Thursday, April 23, 2009

Walking Tune


Charles Amirkhanian - Walking Tune

In the end, Charles Amirkhanian is really an anthropologist. His music is descriptive, specific, lush, and oddly exotic. Listening to his pieces, or falling into them, eventually becomes a visual experience. I'm reminded of Brian Eno's music for imaginary films, although Charles takes this idea much farther. While Eno creates a soundtrack, a mood, Charles uses things like thunderstorms, carousels, birds, and machines to create imaginary spaces filled with characters, voices, motion, and colorful magical drama.

It is the motion in these pieces that I find most fascinating. In Walking Tune, the listener's perspective is constantly shifting. This is literally a walk through a piece of music. The gravel crunches beneath your feet; you hear the sound of donkeys? pigs? chickens? squealing and braying. The point of view shifts and you realize you're not walking, you're watching things pass in front of you. You're at a parade. The camera tilts up to the sky where a violin is floating, drifting by.

The art of audio collage has been reinvented here. It's like a new kind of cinematography which can move from a wide shot to extreme closeup in one flawless tracking shot. No cuts, flowing, streaming with effortless dreamlike motion.

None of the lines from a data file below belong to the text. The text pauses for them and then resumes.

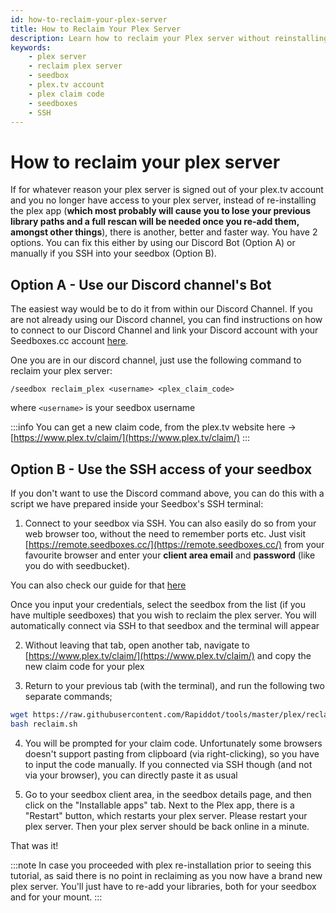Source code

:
 ```yaml
---
id: how-to-reclaim-your-plex-server
title: How to Reclaim Your Plex Server
description: Learn how to reclaim your Plex server without reinstalling the Plex app and losing your library paths. Follow these simple steps to regain access to your Plex server on your seedbox.
keywords:
    - plex server
    - reclaim plex server
    - seedbox
    - plex.tv account
    - plex claim code
    - seedboxes
    - SSH
---
```


# How to reclaim your plex server

If for whatever reason your plex server is signed out of your plex.tv account and you no longer have access to your plex server, instead of re-installing the plex app (**which most probably will cause you to lose your previous library paths and a full rescan will be needed once you re-add them, amongst other things**), there is another, better and faster way. You have 2 options. You can fix this either by using our Discord Bot (Option A) or manually if you SSH into your seedbox (Option B).

## Option A - Use our Discord channel's Bot

The easiest way would be to do it from within our Discord Channel. If you are not already using our Discord channel, you can find instructions on how to connect to our Discord Channel and link your Discord account with your Seedboxes.cc account [here](../gettingstarted/Getting_started_with_Discord.md).

One you are in our discord channel, just use the following command to reclaim your plex server:

`/seedbox reclaim_plex <username> <plex_claim_code>`

where `<username>` is your seedbox username

:::info
You can get a new claim code, from the plex.tv website here -> [https://www.plex.tv/claim/](https://www.plex.tv/claim/)
:::

## Option B - Use the SSH access of your seedbox
If you don't want to use the Discord command above, you can do this with a script we have prepared inside your Seedbox's SSH terminal:

1) Connect to your seedbox via SSH.
You can also easily do so from your web browser too, without the need to remember ports etc. Just visit [https://remote.seedboxes.cc/](https://remote.seedboxes.cc/) from your favourite browser and enter your **client area email** and **password** (like you do with seedbucket).

You can also check our guide for that [here](../howtos/How_to_connect_remotely_to_your_seedbox_via_the_web_browser.md)

Once you input your credentials, select the seedbox from the list (if you have multiple seedboxes) that you wish to reclaim the plex server. You will automatically connect via SSH to that seedbox and the terminal will appear

2) Without leaving that tab, open another tab, navigate to [https://www.plex.tv/claim/](https://www.plex.tv/claim/) and copy the new claim code for your plex

3) Return to your previous tab (with the terminal), and run the following two separate commands;

```bash
wget https://raw.githubusercontent.com/Rapiddot/tools/master/plex/reclaim.sh
bash reclaim.sh
```
 
4) You will be prompted for your claim code. Unfortunately some browsers doesn't support pasting from clipboard (via right-clicking), so you have to input the code manually. If you connected via SSH though (and not via your browser), you can directly paste it as usual

5) Go to your seedbox client area, in the seedbox details page, and then click on the "Installable apps" tab. Next to the Plex app, there is a "Restart" button, which restarts your plex server. Please restart your plex server. Then your plex server should be back online in a minute.

That was it!


:::note
In case you proceeded with plex re-installation prior to seeing this tutorial, as said there is no point in reclaiming as you now have a brand new plex server. You'll just have to re-add your libraries, both for your seedbox and for your mount. 
:::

The lovely violin refrains and the voices are more disembodied than the landscapes and theyhover about, like a Greek chorus. The sampled aspect of the voices is acknowledged and beautifully used to make the voices live in the same half musical, half concrete realm as the clouds of birds that inhabit these places. The quickened quiver of a vocal sample played above its normal pitch, the throaty, lugubrious vibrato of a slowed-down sample remind you that this is not and never was quite a real world, a real place. The same thing happens with animal sounds. Just when you think you know what breed they are, they turn into squeaky toys that are being quickly inflated. Daffy Duck starts to quack.

Mixing the real and the imaginary is a skill that very few composers have. Charles jumps back and forth between these worlds with delightful ease, his curiosity and humor always evident. But in Walking Tune - and many of the other pieces he's done over his long career - this skill is mixed with a sensibility that is elegiac. Each time the violin returns, it has a different meaning. It becomes a remembered thing. This is achieved, amazingly enough, without nostalgia.

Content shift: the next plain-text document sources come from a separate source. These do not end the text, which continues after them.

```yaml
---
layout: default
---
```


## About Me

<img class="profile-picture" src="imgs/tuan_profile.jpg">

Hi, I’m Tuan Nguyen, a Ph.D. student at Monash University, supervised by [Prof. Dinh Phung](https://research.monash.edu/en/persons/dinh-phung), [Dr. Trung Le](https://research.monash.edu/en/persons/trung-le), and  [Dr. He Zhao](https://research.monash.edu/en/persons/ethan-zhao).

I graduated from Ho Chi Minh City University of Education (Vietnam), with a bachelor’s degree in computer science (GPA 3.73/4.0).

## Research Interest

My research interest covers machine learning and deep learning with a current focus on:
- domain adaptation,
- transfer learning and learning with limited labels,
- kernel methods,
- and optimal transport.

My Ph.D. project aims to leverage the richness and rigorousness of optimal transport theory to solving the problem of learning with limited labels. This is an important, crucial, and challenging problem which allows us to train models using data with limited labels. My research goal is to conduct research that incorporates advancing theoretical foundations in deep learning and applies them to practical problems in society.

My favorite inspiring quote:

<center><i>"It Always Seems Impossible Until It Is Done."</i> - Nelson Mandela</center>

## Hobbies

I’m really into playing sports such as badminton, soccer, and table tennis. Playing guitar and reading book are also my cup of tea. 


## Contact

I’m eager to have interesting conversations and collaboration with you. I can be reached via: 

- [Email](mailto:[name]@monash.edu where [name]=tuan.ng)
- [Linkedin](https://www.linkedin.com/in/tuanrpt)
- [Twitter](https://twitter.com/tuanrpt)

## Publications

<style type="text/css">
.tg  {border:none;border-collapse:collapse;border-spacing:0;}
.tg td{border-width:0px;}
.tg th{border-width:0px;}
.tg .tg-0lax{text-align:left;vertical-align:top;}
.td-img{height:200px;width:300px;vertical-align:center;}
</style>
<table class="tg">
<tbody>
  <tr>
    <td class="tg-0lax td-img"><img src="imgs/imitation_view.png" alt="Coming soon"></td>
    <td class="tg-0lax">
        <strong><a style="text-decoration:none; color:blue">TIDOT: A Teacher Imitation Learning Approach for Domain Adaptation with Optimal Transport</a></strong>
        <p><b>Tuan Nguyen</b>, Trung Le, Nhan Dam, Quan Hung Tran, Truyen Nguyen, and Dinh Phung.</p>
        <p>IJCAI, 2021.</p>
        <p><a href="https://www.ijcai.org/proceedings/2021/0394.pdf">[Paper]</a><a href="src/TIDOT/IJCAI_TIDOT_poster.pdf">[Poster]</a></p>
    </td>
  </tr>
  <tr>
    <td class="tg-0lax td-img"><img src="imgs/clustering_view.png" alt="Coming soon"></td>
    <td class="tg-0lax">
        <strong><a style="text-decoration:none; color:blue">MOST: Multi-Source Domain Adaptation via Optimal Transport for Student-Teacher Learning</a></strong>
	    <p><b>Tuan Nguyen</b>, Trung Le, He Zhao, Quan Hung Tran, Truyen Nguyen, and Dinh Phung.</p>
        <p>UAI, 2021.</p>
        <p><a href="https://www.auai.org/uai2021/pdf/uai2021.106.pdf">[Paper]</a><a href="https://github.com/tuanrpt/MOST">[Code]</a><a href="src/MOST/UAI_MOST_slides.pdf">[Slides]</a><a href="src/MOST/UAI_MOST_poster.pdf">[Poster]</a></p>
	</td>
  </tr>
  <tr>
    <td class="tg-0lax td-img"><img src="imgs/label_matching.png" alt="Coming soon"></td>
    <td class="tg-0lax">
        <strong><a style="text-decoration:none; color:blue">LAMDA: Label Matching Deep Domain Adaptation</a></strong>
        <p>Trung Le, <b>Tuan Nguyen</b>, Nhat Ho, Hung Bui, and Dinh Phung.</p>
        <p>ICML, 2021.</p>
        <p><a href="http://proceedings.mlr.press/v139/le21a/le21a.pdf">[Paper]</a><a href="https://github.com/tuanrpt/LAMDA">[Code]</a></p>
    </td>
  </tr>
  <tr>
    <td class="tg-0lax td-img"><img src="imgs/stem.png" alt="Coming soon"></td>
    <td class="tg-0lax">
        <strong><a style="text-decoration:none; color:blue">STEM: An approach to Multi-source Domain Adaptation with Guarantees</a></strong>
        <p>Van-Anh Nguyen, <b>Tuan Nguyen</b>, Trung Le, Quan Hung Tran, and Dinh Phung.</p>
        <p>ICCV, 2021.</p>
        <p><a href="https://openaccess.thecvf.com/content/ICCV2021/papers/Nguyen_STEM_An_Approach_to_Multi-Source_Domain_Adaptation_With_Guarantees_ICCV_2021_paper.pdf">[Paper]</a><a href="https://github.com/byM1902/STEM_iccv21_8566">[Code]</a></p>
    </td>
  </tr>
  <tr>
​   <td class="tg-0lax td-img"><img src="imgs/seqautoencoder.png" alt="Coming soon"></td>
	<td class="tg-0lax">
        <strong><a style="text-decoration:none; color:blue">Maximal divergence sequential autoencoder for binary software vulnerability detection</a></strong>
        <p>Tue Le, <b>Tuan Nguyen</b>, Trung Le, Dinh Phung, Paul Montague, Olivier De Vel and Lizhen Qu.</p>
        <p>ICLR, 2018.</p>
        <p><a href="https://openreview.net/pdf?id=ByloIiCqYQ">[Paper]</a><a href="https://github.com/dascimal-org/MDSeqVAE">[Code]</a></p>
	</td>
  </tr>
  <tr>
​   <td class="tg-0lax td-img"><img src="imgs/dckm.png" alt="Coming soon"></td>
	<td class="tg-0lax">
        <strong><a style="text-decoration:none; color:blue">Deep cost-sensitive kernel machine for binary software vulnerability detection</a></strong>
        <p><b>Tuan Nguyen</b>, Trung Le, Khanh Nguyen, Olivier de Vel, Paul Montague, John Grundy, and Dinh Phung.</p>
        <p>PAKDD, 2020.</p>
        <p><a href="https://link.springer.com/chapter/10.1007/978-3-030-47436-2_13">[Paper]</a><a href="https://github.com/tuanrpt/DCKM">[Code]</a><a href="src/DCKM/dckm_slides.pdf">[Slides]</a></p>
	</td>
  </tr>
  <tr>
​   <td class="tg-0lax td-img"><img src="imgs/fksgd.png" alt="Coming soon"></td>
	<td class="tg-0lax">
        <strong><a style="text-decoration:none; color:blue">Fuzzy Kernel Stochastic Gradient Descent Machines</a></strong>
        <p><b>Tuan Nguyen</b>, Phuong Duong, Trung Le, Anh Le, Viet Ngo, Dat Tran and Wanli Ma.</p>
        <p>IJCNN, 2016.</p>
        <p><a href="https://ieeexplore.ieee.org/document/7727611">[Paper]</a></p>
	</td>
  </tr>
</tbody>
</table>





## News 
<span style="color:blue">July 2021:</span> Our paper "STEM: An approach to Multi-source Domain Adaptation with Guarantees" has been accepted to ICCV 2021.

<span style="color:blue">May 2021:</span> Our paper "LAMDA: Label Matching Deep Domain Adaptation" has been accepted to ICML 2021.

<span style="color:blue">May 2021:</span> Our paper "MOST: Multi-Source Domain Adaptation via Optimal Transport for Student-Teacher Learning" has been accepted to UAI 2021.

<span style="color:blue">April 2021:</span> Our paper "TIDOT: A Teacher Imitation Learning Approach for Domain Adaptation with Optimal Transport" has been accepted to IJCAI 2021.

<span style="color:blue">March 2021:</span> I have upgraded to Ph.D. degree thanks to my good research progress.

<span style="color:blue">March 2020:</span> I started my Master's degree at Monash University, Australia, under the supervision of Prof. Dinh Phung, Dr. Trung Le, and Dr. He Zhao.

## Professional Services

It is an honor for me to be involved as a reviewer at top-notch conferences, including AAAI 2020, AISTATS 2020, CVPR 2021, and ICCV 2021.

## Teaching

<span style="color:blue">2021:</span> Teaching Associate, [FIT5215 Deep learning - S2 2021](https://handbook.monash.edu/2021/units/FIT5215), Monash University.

Other pieces on this CD express the wide range of Charles's work. Chu Lu Lu is a brilliant, dense, plaid travelog, an energetic series of jump cuts that glimpses several cultures almost at once from pygmies to American Indians. In Bajanoom, instruments and machines leave long eerie comet-like trails of sounds that spin and echo. In other pieces, a mad carousel whirls while sirens restlessly ascent and descend. A sound like flipping through a giant dictionary works as an insistent percussive track. And just when you think you've got the picture, giant mosquitoes arrive and the landscape collapses into what feels like a birdcage.

In Gold and Spirit the composer's voice shouts out words like "pandemonium," "Barcelona" and 'Philadelphia." The places? Some sort of stadium where the game keeps changing. Sometimes it's tennis, sometimes baseball. A game with no rules, that's the one that Charles is playing here. He chants and cheers ("Just not so!") using his voice as one-man band cheered on by a one-man crowd. His choruses of "oos" and "ahs" are especially raucous and funny. At other points, his voice is so severely processed that it sounds like frogs who have just begun to speak.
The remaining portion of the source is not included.